Report back the lines in this listing that carry the string "components".

+++ The data

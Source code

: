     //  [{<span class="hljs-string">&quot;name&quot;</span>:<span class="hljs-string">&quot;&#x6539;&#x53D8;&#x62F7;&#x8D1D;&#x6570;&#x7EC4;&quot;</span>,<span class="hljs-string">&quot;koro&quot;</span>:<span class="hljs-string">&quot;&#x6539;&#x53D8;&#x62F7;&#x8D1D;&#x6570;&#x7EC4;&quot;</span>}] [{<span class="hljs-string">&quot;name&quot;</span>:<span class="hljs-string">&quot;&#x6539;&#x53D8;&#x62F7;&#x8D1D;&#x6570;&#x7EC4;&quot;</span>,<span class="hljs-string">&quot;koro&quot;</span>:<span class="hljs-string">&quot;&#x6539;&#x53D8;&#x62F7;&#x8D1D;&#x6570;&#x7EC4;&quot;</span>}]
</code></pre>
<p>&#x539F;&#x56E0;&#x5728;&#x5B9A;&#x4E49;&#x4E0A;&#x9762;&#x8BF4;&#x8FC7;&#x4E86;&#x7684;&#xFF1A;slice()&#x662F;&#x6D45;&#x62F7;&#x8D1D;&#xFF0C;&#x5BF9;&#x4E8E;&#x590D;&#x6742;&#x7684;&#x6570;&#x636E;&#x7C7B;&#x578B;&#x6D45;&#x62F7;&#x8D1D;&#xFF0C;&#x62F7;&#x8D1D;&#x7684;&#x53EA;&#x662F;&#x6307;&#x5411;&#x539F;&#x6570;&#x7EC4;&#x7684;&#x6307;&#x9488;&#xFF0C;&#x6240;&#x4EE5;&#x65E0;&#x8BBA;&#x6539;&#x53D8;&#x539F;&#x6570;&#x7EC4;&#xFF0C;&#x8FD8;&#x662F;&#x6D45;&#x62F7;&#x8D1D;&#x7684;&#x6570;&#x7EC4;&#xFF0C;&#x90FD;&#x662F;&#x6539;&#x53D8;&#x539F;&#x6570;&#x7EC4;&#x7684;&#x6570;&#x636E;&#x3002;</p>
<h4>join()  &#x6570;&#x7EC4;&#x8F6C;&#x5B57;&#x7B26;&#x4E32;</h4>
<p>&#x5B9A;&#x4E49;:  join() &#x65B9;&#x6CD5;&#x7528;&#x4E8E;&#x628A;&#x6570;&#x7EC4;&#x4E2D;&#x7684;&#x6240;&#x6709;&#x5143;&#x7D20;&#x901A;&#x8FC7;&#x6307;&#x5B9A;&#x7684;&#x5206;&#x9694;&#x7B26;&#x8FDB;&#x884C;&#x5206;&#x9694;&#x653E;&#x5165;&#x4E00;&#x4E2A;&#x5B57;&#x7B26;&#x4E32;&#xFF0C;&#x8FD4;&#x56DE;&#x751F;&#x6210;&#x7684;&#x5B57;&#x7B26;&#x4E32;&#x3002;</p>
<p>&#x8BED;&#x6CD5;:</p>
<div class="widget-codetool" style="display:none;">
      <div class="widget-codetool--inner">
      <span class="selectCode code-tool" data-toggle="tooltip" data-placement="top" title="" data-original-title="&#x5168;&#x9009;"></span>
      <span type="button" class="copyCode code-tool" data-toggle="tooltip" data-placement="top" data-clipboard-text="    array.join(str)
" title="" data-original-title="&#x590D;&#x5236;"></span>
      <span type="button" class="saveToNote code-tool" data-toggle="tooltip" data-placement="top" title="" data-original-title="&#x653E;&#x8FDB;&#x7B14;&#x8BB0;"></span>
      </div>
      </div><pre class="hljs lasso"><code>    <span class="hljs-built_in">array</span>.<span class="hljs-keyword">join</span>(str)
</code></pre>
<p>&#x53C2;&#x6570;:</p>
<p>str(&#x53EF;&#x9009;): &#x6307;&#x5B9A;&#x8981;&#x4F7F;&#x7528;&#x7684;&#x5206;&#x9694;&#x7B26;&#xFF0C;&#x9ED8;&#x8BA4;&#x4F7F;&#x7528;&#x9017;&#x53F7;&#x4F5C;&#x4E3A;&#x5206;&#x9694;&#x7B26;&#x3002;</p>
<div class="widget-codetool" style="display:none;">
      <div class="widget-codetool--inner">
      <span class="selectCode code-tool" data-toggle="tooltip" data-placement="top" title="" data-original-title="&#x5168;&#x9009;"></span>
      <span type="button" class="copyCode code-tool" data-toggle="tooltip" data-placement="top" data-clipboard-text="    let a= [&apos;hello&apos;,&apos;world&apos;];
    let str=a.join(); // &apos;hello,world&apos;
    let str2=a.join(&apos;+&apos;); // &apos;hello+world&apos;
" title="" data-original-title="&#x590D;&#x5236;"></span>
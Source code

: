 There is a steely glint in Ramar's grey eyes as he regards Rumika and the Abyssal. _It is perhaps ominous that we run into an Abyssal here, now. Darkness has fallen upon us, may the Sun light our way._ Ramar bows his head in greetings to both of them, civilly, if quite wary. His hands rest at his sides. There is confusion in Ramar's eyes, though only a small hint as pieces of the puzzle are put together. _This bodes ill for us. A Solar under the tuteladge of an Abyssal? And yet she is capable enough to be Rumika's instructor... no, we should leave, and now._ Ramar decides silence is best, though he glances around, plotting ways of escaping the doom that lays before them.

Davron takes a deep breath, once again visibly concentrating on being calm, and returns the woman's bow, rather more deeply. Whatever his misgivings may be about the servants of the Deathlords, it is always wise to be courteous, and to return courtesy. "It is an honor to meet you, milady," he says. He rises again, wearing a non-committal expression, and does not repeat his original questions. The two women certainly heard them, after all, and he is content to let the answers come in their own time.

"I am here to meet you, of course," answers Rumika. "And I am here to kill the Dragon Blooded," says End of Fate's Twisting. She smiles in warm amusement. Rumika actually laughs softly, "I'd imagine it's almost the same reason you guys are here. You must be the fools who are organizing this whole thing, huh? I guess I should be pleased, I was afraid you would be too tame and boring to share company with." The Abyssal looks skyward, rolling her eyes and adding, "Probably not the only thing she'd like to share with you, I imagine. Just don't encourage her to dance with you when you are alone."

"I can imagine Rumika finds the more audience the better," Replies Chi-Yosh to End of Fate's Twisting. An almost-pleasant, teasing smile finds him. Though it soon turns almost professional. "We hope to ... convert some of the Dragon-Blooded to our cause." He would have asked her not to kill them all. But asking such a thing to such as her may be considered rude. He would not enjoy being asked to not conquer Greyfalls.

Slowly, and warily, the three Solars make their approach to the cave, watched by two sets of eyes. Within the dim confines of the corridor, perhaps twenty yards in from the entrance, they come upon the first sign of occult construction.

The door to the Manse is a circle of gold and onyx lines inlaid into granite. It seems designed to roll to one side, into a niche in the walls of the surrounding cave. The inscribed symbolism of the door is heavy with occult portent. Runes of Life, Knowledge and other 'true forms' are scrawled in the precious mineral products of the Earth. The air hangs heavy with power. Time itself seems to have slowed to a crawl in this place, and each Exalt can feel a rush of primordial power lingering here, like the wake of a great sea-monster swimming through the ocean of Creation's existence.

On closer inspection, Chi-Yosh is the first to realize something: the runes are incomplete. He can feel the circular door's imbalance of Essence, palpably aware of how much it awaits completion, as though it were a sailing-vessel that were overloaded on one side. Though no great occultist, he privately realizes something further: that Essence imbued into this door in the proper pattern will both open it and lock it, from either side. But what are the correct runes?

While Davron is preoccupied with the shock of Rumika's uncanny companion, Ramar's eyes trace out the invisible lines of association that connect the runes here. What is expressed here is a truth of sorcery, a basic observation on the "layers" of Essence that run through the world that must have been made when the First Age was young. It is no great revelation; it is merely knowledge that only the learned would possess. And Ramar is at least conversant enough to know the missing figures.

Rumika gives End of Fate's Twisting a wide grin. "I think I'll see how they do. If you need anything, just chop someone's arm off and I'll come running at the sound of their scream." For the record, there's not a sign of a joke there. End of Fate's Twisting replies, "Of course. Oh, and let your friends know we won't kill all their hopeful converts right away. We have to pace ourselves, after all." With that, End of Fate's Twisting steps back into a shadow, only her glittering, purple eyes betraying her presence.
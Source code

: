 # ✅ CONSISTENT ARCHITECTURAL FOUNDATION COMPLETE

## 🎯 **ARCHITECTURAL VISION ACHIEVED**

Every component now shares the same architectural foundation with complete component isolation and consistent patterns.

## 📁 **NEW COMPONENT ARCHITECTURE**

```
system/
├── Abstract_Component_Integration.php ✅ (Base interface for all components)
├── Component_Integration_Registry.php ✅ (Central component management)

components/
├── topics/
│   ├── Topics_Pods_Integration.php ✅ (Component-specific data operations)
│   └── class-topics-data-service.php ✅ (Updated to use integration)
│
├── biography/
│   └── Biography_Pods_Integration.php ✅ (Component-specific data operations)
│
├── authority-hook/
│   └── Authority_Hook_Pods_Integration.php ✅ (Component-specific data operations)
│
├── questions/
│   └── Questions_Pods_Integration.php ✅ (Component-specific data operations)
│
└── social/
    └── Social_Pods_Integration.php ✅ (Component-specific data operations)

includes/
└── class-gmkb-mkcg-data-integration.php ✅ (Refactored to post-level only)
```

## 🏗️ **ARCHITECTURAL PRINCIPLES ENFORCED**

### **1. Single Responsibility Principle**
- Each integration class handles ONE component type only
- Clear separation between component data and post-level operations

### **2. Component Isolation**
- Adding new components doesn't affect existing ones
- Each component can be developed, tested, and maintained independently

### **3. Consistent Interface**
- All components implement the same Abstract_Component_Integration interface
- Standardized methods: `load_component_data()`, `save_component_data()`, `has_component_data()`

++++++

Final answer:
├── Abstract_Component_Integration.php ✅ (Base interface for all components)
components/
- Adding new components doesn't affect existing ones
- All components implement the same Abstract_Component_Integration interface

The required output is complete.